Indian singer and lyricist

== Contributions to Carnatic music ==

=== Music writer ===
From his childhood, he had a keen interest in music, harikatha, dance and drama forms of South India. Although he qualified to be a lawyer, Narasimhachar took up a clerical job at the Comptrollers’ Office in Bangalore due to family circumstances. While in this job, he started his musical journalism by writing a weekly column on music and musicians in the Kannada magazine Thaai Nadu. He later assumed the pen name "Saragrahi" and contributed music reviews, articles on Carnatic musicians and Carnatic Music history in many Kannada and English language journals like Samyukta Karnataka (1978–80), Kannada Prabha, The Indian Express, The Evening Herald, The Hindu, Shanmukha Magazine. (quarterly journal, published by Sri Shanmukhananda Fine Arts & Sangeetha Sabha), Nadopasana (Published by Malleswaram Sangeetha Sabha). Commissioned by the Karnataka Sangeeta Nritya Academy, he compiled and edited a series of books on artists of various music genres hailing from Karnataka, titled Namma Sangita Kalavidaru. He also compiled the "Namma Sugama Sangeetha Kalavidaru" and "Namma Nritya Kalavidaru" for the same organization.

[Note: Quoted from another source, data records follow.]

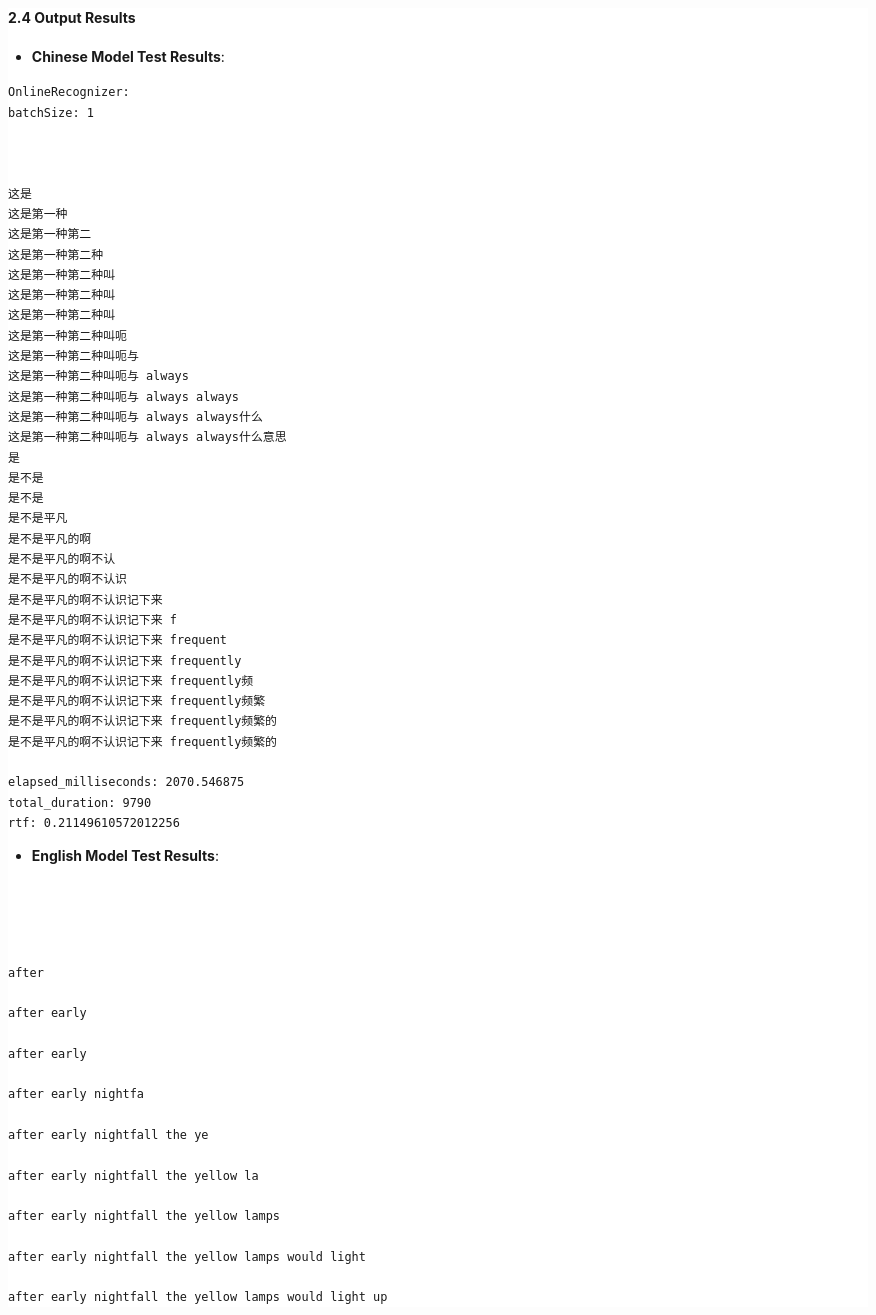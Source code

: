 #### 2.4 Output Results
- **Chinese Model Test Results**:
```
OnlineRecognizer:
batchSize: 1



这是
这是第一种
这是第一种第二
这是第一种第二种
这是第一种第二种叫
这是第一种第二种叫
这是第一种第二种叫
这是第一种第二种叫呃
这是第一种第二种叫呃与
这是第一种第二种叫呃与 always
这是第一种第二种叫呃与 always always
这是第一种第二种叫呃与 always always什么
这是第一种第二种叫呃与 always always什么意思
是
是不是
是不是
是不是平凡
是不是平凡的啊
是不是平凡的啊不认
是不是平凡的啊不认识
是不是平凡的啊不认识记下来
是不是平凡的啊不认识记下来 f
是不是平凡的啊不认识记下来 frequent
是不是平凡的啊不认识记下来 frequently
是不是平凡的啊不认识记下来 frequently频
是不是平凡的啊不认识记下来 frequently频繁
是不是平凡的啊不认识记下来 frequently频繁的
是不是平凡的啊不认识记下来 frequently频繁的

elapsed_milliseconds: 2070.546875
total_duration: 9790
rtf: 0.21149610572012256
```
- **English Model Test Results**:
```




after

after early

after early

after early nightfa

after early nightfall the ye

after early nightfall the yellow la

after early nightfall the yellow lamps

after early nightfall the yellow lamps would light

after early nightfall the yellow lamps would light up
```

=== Founder of Malleswaram Sangeetha Sabha ===
T. B.Narasimhachar was instrumental in establishing Malleswaram Sangeetha Sabha in 1948. This Sabha is the second oldest registered in Bangalore, the oldest being Gayana Samaja. He was its first secretary and continued to serve in various honorary capacities till he died. He established the Sabha firmly in the music scene by bringing in stalwarts to perform on a regular basis. Many up and coming musicians showcased their talent through this Sabha

=== Talent scout ===
Many talented young musicians were discovered or given a push in the right direction by him. He often held chamber music concerts at his own residence to promote new talent. Artists like R. Vedavalli, Bombay Sisters, T. A. S. Mani and T. S. Satyavati have acknowledged the vital role he played in bringing their talent to the notice of the cognoscenti.

== Awards ==
His contribution to the field of music criticism was acknowledged with the award of "Karnataka Kala Tilaka" title by the Karnataka Sangeeta Nritya Academy for the year 1985-86. He was also given the Karnataka state Rajyotsava award the same year.